=== Section Start ===
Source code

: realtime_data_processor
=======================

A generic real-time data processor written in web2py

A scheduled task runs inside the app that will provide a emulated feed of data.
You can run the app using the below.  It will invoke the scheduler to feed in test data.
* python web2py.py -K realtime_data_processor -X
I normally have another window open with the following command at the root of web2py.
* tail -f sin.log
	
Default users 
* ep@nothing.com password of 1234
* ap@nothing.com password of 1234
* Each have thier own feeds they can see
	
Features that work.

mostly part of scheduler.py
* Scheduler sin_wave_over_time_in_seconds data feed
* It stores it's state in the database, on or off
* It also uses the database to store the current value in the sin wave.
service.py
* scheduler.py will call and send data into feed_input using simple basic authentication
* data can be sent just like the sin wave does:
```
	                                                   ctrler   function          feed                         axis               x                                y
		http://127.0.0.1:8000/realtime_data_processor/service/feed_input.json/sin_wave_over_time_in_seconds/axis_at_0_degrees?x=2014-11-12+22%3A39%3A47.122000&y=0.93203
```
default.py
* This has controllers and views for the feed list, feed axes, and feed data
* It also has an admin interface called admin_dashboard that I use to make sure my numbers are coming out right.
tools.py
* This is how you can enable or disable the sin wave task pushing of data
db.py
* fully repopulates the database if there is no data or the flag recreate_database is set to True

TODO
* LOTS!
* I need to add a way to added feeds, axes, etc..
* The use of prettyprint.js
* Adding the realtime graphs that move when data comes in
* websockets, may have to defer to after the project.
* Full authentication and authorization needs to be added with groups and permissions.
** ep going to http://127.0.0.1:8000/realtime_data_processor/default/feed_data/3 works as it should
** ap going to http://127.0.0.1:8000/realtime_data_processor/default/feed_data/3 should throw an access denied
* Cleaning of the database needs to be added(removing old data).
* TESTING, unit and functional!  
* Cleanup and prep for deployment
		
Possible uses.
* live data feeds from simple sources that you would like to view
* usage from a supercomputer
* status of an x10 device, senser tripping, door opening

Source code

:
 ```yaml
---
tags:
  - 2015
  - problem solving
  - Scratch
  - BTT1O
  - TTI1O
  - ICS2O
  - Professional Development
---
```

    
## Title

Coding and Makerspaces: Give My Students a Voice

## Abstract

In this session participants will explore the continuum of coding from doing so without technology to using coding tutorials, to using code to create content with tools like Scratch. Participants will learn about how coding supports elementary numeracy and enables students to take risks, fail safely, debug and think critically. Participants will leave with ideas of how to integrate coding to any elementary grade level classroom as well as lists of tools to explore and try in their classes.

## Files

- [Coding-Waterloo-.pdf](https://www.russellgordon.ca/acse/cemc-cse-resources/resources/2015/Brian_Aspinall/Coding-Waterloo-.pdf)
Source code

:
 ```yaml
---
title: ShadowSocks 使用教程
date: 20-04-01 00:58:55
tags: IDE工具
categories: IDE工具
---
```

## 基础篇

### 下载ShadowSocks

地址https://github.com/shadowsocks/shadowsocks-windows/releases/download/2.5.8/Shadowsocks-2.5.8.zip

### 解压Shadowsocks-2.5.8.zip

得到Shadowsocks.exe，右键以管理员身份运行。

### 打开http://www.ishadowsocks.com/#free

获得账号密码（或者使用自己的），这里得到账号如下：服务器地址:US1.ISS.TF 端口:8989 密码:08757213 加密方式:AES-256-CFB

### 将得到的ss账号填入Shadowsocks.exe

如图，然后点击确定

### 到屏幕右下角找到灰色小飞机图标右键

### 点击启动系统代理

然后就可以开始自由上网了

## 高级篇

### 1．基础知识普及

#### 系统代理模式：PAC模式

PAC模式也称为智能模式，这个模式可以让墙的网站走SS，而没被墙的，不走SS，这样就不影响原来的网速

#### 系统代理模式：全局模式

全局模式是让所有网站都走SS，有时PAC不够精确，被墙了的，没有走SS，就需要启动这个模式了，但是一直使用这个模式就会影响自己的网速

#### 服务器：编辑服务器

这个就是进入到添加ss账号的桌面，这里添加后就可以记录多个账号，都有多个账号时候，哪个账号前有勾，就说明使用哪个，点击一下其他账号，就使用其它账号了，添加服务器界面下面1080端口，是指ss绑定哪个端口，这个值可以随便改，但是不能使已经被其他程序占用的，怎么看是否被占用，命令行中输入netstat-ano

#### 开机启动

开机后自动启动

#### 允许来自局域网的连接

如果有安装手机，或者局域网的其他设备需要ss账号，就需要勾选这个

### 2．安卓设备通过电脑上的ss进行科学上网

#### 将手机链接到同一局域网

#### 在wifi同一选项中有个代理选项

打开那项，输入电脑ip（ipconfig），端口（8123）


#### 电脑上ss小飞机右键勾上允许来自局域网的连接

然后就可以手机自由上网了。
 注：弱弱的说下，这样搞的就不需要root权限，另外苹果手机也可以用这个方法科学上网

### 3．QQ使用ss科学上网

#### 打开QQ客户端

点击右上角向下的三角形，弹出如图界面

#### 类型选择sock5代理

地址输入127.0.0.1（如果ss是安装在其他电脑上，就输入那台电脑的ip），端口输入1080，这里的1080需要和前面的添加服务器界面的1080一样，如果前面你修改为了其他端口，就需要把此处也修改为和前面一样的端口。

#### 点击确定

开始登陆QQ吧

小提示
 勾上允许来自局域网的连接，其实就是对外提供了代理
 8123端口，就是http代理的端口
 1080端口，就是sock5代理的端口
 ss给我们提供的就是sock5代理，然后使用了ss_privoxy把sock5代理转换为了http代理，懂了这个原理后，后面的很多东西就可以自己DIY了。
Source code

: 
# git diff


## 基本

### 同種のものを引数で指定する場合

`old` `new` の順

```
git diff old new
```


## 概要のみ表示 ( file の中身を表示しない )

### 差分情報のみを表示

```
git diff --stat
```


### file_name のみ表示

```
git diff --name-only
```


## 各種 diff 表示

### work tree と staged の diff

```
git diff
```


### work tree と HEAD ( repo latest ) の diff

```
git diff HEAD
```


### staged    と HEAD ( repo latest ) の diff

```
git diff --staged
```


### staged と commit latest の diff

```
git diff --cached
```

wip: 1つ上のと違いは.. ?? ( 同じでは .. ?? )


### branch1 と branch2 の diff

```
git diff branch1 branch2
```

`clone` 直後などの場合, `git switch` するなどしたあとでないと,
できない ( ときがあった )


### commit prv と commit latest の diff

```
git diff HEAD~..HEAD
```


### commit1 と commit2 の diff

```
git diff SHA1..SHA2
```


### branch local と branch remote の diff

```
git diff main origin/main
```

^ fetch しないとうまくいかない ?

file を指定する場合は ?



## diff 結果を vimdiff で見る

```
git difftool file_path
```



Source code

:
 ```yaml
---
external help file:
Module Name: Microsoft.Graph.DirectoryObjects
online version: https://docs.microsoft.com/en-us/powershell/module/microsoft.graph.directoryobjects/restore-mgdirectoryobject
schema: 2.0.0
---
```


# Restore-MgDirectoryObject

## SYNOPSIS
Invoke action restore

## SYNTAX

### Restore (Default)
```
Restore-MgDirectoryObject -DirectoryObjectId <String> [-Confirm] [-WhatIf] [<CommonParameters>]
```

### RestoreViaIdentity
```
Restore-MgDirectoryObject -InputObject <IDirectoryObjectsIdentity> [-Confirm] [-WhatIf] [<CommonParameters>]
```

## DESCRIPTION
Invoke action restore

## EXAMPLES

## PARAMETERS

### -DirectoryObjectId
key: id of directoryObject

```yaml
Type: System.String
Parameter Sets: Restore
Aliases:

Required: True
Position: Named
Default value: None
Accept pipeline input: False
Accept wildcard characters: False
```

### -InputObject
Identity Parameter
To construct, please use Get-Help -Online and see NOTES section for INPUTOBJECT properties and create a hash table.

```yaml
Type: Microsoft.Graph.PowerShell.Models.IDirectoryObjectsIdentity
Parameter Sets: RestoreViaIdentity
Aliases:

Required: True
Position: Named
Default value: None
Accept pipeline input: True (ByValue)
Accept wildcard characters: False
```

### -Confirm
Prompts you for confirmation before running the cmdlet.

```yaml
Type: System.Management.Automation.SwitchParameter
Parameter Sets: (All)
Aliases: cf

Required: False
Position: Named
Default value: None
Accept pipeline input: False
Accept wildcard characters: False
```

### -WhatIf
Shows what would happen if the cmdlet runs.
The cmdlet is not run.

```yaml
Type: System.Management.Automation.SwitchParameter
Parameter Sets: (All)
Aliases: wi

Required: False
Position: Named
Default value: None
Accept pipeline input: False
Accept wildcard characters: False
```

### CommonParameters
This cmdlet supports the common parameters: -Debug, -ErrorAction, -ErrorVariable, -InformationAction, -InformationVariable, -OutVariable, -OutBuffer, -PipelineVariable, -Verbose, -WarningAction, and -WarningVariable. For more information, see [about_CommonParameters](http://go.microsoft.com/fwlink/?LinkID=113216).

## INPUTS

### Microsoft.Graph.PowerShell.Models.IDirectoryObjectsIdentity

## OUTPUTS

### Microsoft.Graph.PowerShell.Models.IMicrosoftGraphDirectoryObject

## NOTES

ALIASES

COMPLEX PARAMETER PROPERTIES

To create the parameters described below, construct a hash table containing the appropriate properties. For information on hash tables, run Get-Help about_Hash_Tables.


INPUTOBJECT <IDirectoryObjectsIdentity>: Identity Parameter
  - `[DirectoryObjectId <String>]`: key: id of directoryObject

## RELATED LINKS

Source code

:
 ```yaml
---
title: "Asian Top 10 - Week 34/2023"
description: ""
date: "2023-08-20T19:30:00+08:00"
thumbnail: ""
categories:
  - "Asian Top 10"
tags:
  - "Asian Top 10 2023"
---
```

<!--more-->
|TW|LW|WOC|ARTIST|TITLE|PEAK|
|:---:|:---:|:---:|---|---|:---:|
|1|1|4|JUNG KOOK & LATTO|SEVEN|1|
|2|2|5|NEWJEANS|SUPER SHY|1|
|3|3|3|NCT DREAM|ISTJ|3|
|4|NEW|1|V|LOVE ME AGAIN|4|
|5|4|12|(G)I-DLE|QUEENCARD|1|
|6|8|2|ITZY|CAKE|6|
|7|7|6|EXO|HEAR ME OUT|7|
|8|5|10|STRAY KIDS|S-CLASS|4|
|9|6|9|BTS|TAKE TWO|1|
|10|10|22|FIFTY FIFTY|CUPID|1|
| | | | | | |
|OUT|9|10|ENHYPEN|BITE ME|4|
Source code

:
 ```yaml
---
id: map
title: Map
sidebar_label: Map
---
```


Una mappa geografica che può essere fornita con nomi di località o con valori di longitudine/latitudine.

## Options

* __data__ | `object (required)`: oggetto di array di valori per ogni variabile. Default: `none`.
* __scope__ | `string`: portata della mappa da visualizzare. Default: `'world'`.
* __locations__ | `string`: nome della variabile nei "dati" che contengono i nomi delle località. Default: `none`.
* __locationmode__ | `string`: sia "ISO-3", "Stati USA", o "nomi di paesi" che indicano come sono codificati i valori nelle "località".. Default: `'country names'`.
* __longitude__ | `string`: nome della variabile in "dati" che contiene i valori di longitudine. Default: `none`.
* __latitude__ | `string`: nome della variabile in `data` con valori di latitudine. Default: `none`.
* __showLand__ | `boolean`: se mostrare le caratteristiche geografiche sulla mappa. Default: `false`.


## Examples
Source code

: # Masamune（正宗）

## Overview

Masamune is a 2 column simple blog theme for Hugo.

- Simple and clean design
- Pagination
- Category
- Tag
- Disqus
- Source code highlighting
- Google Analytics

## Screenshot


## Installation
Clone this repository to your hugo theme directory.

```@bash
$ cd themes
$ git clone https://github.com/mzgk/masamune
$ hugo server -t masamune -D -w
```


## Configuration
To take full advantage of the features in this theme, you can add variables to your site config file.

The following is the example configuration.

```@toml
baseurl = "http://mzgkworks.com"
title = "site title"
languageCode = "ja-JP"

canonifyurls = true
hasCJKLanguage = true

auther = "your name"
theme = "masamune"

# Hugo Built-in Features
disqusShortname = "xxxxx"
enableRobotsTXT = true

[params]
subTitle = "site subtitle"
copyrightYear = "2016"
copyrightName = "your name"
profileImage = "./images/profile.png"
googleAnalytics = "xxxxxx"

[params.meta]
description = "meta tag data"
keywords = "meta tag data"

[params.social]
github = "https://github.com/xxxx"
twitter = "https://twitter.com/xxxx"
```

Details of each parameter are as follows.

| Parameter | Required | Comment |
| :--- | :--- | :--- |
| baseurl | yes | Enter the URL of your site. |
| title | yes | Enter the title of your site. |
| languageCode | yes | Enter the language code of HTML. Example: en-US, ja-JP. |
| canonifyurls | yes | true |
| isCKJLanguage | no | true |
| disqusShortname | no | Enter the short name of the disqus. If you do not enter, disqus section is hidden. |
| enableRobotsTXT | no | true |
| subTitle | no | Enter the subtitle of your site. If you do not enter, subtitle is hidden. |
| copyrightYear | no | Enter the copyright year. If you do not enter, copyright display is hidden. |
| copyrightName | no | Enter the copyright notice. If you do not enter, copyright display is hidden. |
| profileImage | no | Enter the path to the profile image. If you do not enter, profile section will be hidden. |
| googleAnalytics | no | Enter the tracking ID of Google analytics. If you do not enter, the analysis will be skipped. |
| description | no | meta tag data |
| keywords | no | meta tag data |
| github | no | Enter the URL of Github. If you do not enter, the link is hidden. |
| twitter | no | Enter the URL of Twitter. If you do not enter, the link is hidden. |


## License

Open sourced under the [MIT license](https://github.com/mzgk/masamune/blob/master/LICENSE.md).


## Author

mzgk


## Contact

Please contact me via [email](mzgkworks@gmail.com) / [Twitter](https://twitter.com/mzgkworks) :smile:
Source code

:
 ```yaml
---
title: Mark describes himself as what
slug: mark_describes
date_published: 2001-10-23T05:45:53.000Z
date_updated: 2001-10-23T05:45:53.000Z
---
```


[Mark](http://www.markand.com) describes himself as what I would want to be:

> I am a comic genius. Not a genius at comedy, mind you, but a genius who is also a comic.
=== Section End ===
TASK OBJECTIVE →
Lines containing the word "meta": copy every one of them from the records above.

SOLUTION FOR THIS PROBLEM →
[params.meta]
description = "meta tag data"
keywords = "meta tag data"
| description | no | meta tag data |
| keywords | no | meta tag data |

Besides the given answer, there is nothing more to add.